Ainda hoje se fala dos campeões-proveta fabricados na ex-RDA. Nunca se atreveram a insunuar o mesmo em relação à ex-URSS porque? Porque os grandes Estados Unidos faziam, e fazem, a mesmíssema coisa. E hoje em dia, ainda que mais ou menos disfarçadamente, aponta-se o dedo à China. Mas as qualidades dos jamaicanos são endógenas... Repito, é tão grande o cinismo neste campo que, quem quiser ser honesto para consigo próprio, e só assim o poderá ser em relação a terceiros, o melhor que tem a fazer é ficar calado.

Ao longos das últimas décadas tudo mudou. Desde os apetrechos, sejam bicicletas, sejam as simples bolas de futebol, até aos métodos de treino... e insiste-se numa lista de produtos proibidos elaborada empiricamente.

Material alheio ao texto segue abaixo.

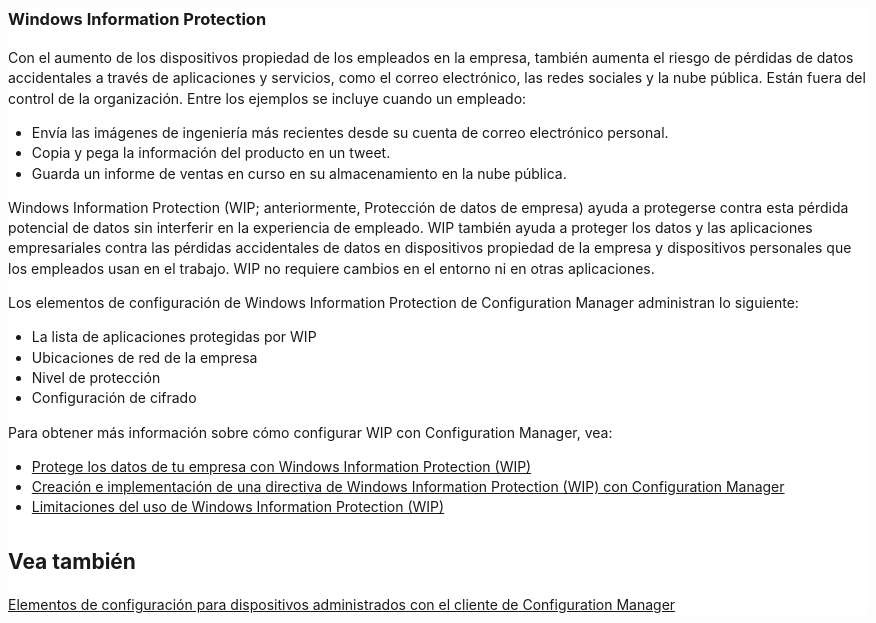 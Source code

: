 ### <a name="windows-information-protection"></a>Windows Information Protection

Con el aumento de los dispositivos propiedad de los empleados en la empresa, también aumenta el riesgo de pérdidas de datos accidentales a través de aplicaciones y servicios, como el correo electrónico, las redes sociales y la nube pública. Están fuera del control de la organización. Entre los ejemplos se incluye cuando un empleado:

- Envía las imágenes de ingeniería más recientes desde su cuenta de correo electrónico personal.
- Copia y pega la información del producto en un tweet.
- Guarda un informe de ventas en curso en su almacenamiento en la nube pública.

Windows Information Protection (WIP; anteriormente, Protección de datos de empresa) ayuda a protegerse contra esta pérdida potencial de datos sin interferir en la experiencia de empleado. WIP también ayuda a proteger los datos y las aplicaciones empresariales contra las pérdidas accidentales de datos en dispositivos propiedad de la empresa y dispositivos personales que los empleados usan en el trabajo. WIP no requiere cambios en el entorno ni en otras aplicaciones.

Los elementos de configuración de Windows Information Protection de Configuration Manager administran lo siguiente:

- La lista de aplicaciones protegidas por WIP
- Ubicaciones de red de la empresa
- Nivel de protección
- Configuración de cifrado
  
Para obtener más información sobre cómo configurar WIP con Configuration Manager, vea:

- [Protege los datos de tu empresa con Windows Information Protection (WIP)](https://docs.microsoft.com/windows/security/information-protection/windows-information-protection/protect-enterprise-data-using-wip)
- [Creación e implementación de una directiva de Windows Information Protection (WIP) con Configuration Manager](https://docs.microsoft.com/windows/security/information-protection/windows-information-protection/create-wip-policy-using-configmgr)
- [Limitaciones del uso de Windows Information Protection (WIP)](https://docs.microsoft.com/windows/security/information-protection/windows-information-protection/limitations-with-wip)

## <a name="see-also"></a>Vea también  
[Elementos de configuración para dispositivos administrados con el cliente de Configuration Manager](../../compliance/deploy-use/create-configuration-items.md)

E o que aconteceu nos últimos anos no Ciclismo, não tenham dúvidas, resultou de uma guerra de bastidores entre as duas facções em que a criação do ProTour dividiu o Modalidade e que penalizou, principalmente, para não dizer unicamente, os Corredores.
Salvo uma ou duas excepções.

Desceu-se tão baixo, nesta procura de resultados – de sinal diferente, claro, quem o não percebeu? -, com as organizações de corridas a lutarem por manter o espectáculo ao seu nível e as organizações de... defesa da saúde dos atletas a fazerem tudo para descredibilizar esse espectáculo esfalfando-se por descobrir batota em tudo o que era corrida – que se atropelaram até direitos fundamentais de todos os Homens, como o Direito à Privacidade (obrigatoriedade de informarem onde estavam 24 horas por dia, 365 dias por ano) e o Direito ao Bom Nome, com acusações (pelo menos ainda) não provadas.
Mas siga a tropa!

Volto a ver que todos estão agora felizes. O Calendário Mundial foi reunificado, a UCI voltou a andar de braço dado com os, até há pouco, arqui-inimigos (retomou a boleia que eles lhe dão, é o que é!...) e, aparentemente... não aconteceu nada!

Termino remetendo-vos ao artigo anterior a este. À carta do Cédric Vasseur... Leiam-na quantas vezes for preciso para a compreenderem.